SIGMOD'99 - Paper

An Adaptive Query Execution Engine for Data Integration

Zachary Ives^*	Daniela Florescu	Marc Friedman
University of Washington	INRIA	University of Washington
zives@cs.washington.edu	Daniela.Florescu@inria.fr	friedman@cs.washington.edu

Alon Levy		Daniel S. Weld
University of Washington		University of Washington
alon@cs.washington.edu		weld@cs.washington.edu

Abstract
Traditional database query execution techniques are inadequate for data integration purposes for three reasons: the absence of quality statistics on the data (which resides in remote sources), the unpredictable and bursty data arrival rates from these sources, and the frequent overlap and redundancy of the data sources.
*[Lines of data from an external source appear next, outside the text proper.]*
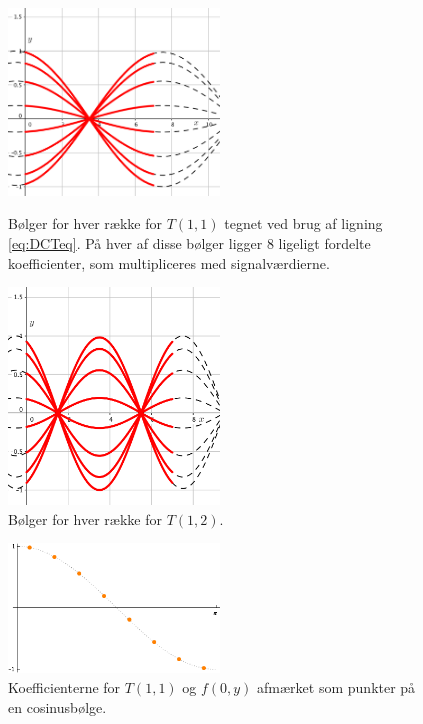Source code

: \begin{figure}[!h]
\begin{minipage}[b]{0.5\linewidth}
\centering
\includegraphics[width=0.5\textwidth]{Billeder/Frekvens-eksempelu1v1.png}
\caption{Bølger for hver række for $T(1,1)$ tegnet ved brug af ligning \vref{eq:DCTeq}. På hver af disse bølger ligger 8 ligeligt fordelte koefficienter, som multipliceres med signalværdierne.}
\label{fig:frekeksu1v1}
\end{minipage}
\hspace{0.5cm}
\begin{minipage}[b]{0.5\linewidth}
\centering
\includegraphics[width=0.5\textwidth]{Billeder/Frekvens-eksempelu1v2.png}
\caption{Bølger for hver række for $T(1,2)$.}
\label{fig:frekeksu1v2}
\end{minipage}
\end{figure}

\begin{figure}[htbp]
\centering
\includegraphics[width=0.5\textwidth]{Billeder/coskoefficienter.png}
\caption{Koefficienterne for $T(1,1)$ og $f(0,y)$ afmærket som punkter på en cosinusbølge.}
\label{fig:cosko}
\end{figure}

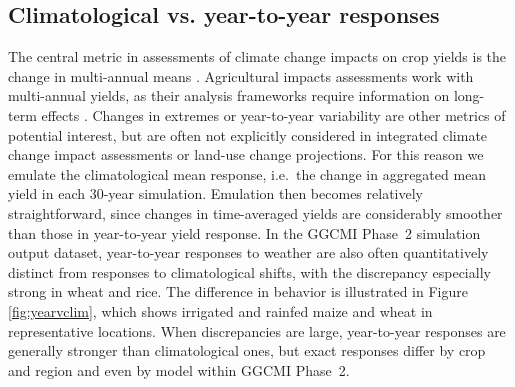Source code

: \documentclass[gmdd]{copernicus} %
\begin{document}
\subsection{Climatological vs. year-to-year responses}
\label{S:2b}
The central metric in assessments of climate change impacts on crop yields is the change in multi-annual means \citep[e.g.][]{Schlenker2009, Challinor2014, Rosenzweig2014, Muller_2015_implications, zhao2016plausible, hsiang_estimating_2017}.
Agricultural impacts assessments work with multi-annual yields, as their analysis frameworks require information on long-term effects %
\citep[e.g.][]{nelson2014climate, Stevanovic2016, Wiebe_2015, hasegawa2018risk, Snyder2018}.
Changes in extremes or year-to-year variability are other metrics of potential interest, but are often not explicitly considered in integrated climate change impact assessments or land-use change projections. %
For this reason we emulate the climatological mean response, i.e.\ the change in aggregated mean yield in each 30-year simulation.
Emulation then becomes relatively straightforward, since changes in time-averaged yields are considerably smoother than those in year-to-year yield response.
In the GGCMI Phase~2 simulation output dataset, year-to-year responses to weather are also often quantitatively distinct from responses to climatological shifts, with the discrepancy especially strong in wheat and rice. 
The difference in behavior is illustrated in Figure \ref{fig:yearvclim}, which shows irrigated and rainfed maize and wheat in representative locations.
When discrepancies are large, year-to-year responses are generally stronger than climatological ones, but exact responses differ by crop and region and even by model within GGCMI Phase~2. 
\end{document}
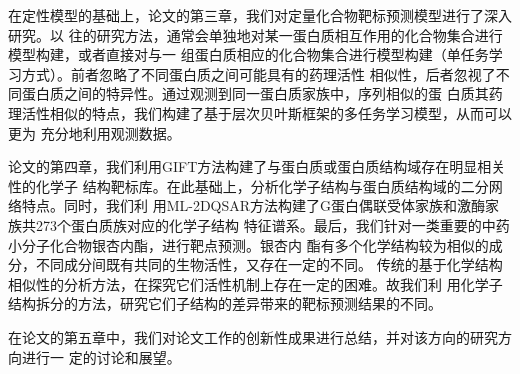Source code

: 在定性模型的基础上，论文的第三章，我们对定量化合物靶标预测模型进行了深入研究。以
往的研究方法，通常会单独地对某一蛋白质相互作用的化合物集合进行模型构建，或者直接对与一
组蛋白质相应的化合物集合进行模型构建（单任务学习方式）。前者忽略了不同蛋白质之间可能具有的药理活性
相似性，后者忽视了不同蛋白质之间的特异性。通过观测到同一蛋白质家族中，序列相似的蛋
白质其药理活性相似的特点，我们构建了基于层次贝叶斯框架的多任务学习模型，从而可以更为
充分地利用观测数据。

论文的第四章，我们利用GIFT方法构建了与蛋白质或蛋白质结构域存在明显相关性的化学子
结构靶标库。在此基础上，分析化学子结构与蛋白质结构域的二分网络特点。同时，我们利
用ML-2DQSAR方法构建了G蛋白偶联受体家族和激酶家族共273个蛋白质族对应的化学子结构
特征谱系。最后，我们针对一类重要的中药小分子化合物银杏内酯，进行靶点预测。银杏内
酯有多个化学结构较为相似的成分，不同成分间既有共同的生物活性，又存在一定的不同。
传统的基于化学结构相似性的分析方法，在探究它们活性机制上存在一定的困难。故我们利
用化学子结构拆分的方法，研究它们子结构的差异带来的靶标预测结果的不同。

在论文的第五章中，我们对论文工作的创新性成果进行总结，并对该方向的研究方向进行一
定的讨论和展望。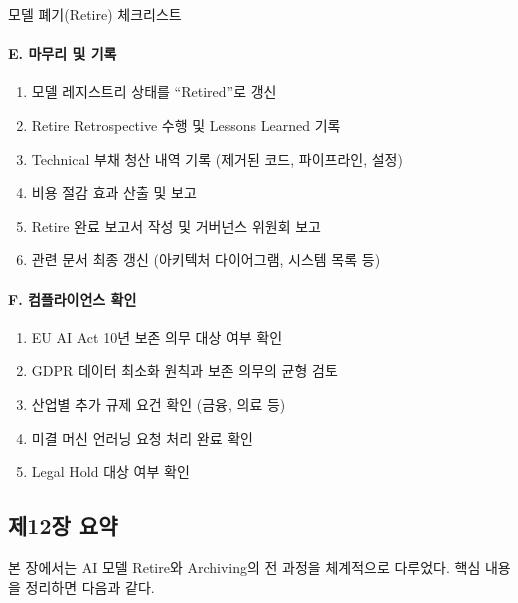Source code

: \begin{practicaltool}{모델 폐기(Retire) 체크리스트}
\paragraph{E. 마무리 및 기록}
\begin{enumerate}
 \item[$\square$] 모델 레지스트리 상태를 ``Retired''로 갱신
 \item[$\square$] Retire Retrospective 수행 및 Lessons Learned 기록
 \item[$\square$] Technical 부채 청산 내역 기록 (제거된 코드, 파이프라인, 설정)
 \item[$\square$] 비용 절감 효과 산출 및 보고
 \item[$\square$] Retire 완료 보고서 작성 및 거버넌스 위원회 보고
 \item[$\square$] 관련 문서 최종 갱신 (아키텍처 다이어그램, 시스템 목록 등)
\end{enumerate}

\paragraph{F. 컴플라이언스 확인}
\begin{enumerate}
 \item[$\square$] EU AI Act 10년 보존 의무 대상 여부 확인
 \item[$\square$] GDPR 데이터 최소화 원칙과 보존 의무의 균형 검토
 \item[$\square$] 산업별 추가 규제 요건 확인 (금융, 의료 등)
 \item[$\square$] 미결 머신 언러닝 요청 처리 완료 확인
 \item[$\square$] Legal Hold 대상 여부 확인
\end{enumerate}
\end{practicaltool}


\subsection*{제12장 요약}

본 장에서는 AI 모델 Retire와 Archiving의 전 과정을 체계적으로 다루었다. 핵심 내용을 정리하면 다음과 같다.


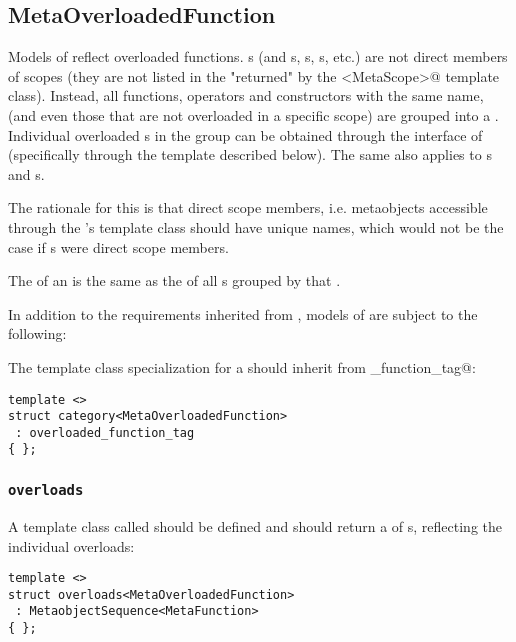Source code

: \subsection{MetaOverloadedFunction}
\label{concept-MetaOverloadedFunction}

Models of  reflect overloaded functions.
s (and s, s, s, etc.)
are not direct members of scopes (they are not listed in the 
"returned" by the \verb@members<MetaScope>@ template class).
Instead, all functions, operators and constructors with the same name, (and even those that are not
overloaded in a specific scope) are grouped into a . Individual overloaded s
in the group can be obtained through the interface of  (specifically through the
\verb@overloads@ template described below). The same also applies to s and s.

The rationale for this is that direct scope members, i.e. metaobjects accessible through the 's
\verb@members@ template class should have unique names, which would not be the case if s
were direct scope members.

The \verb@scope@ of an  is the same as the \verb@scope@
of all s grouped by that .

In addition to the requirements inherited from ,
models of  are subject to the following:

The \verb@category@ template class specialization for a 
should inherit from \verb@overloaded_function_tag@:

\begin{verbatim}
template <>
struct category<MetaOverloadedFunction>
 : overloaded_function_tag
{ };
\end{verbatim}

\subsubsection{\texttt{overloads}}

A template class called \verb@overloads@ should be defined and should
return a  of s, reflecting
the individual overloads:

\begin{verbatim}
template <>
struct overloads<MetaOverloadedFunction>
 : MetaobjectSequence<MetaFunction>
{ };
\end{verbatim}

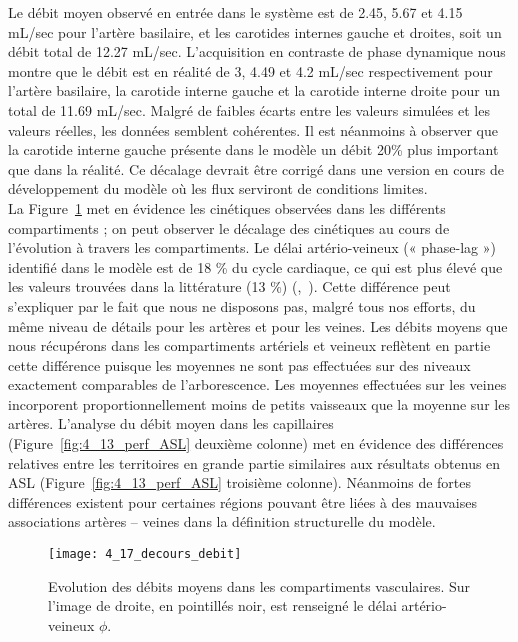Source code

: Le débit moyen observé en entrée dans le système est de 2.45, 5.67 et 4.15 mL/sec pour
l’artère basilaire, et les carotides internes gauche et droites, soit un débit total de 12.27 mL/sec.
L’acquisition en contraste de phase dynamique nous montre que le débit est en réalité de 3, 4.49 et
4.2 mL/sec respectivement pour l’artère basilaire, la carotide interne gauche et la carotide interne
droite pour un total de 11.69 mL/sec. Malgré de faibles écarts entre les valeurs simulées et les valeurs
réelles, les données semblent cohérentes. Il est néanmoins à observer que la carotide interne gauche
présente dans le modèle un débit 20\% plus important que dans la réalité. Ce décalage devrait être
corrigé dans une version en cours de développement du modèle où les flux serviront de conditions
limites.\\
La Figure~\ref{fig:4_17_decours_debit} met en évidence les cinétiques observées dans les différents compartiments ; on
peut observer le décalage des cinétiques au cours de l’évolution à travers les compartiments. Le délai
artério-veineux (« phase-lag ») identifié dans le modèle est de 18 \% du cycle cardiaque, ce qui est plus
élevé que les valeurs trouvées dans la littérature (13 \%) (\cite{Linninger2009},~\cite{Kim2007}). Cette différence peut s’expliquer par
le fait que nous ne disposons pas, malgré tous nos efforts, du même niveau de détails pour les artères
et pour les veines. Les débits moyens que nous récupérons dans les compartiments artériels et veineux
reflètent en partie cette différence puisque les moyennes ne sont pas effectuées sur des niveaux
exactement comparables de l’arborescence. Les moyennes effectuées sur les veines incorporent
proportionnellement moins de petits vaisseaux que la moyenne sur les artères. L’analyse du débit
moyen dans les capillaires (Figure~\ref{fig:4_13_perf_ASL} deuxième colonne) met en évidence des différences relatives
entre les territoires en grande partie similaires aux résultats obtenus en ASL (Figure~\ref{fig:4_13_perf_ASL} troisième
colonne). Néanmoins de fortes différences existent pour certaines régions pouvant être liées à des
mauvaises associations artères – veines dans la définition structurelle du modèle.\\
\begin{figure}[!t]
\centering
\texttt{[image: 4\_17\_decours\_debit]}
\caption{Evolution des débits moyens dans les compartiments vasculaires. Sur l’image de droite, en pointillés noir, est
renseigné le délai artério-veineux $\phi$.}
\label{fig:4_17_decours_debit}	
\end{figure}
This paper presents the fully-implemented Tukwila data integration system and describes three novel, adaptive-execution features that combine to yield improved performance. (1) The adaptive double-pipelined hash join reduces latency and transforms incrementally into a hybrid-hash join in the face of insufficient memory. (2) The dynamic collector operator computes robust and efficient unions over possibly overlapping data sources. (3) Interleaved planning and execution with partial optimization allows Tukwila to recover quickly from poor optimizer decisions based on inaccurate estimates. We demonstrate that the Tukwila architecture extends previous innovations in adaptive execution (such as query scrambling, mid-execution reoptimization, and choose nodes), and we present experimental evidence that our techniques result in significant speedup.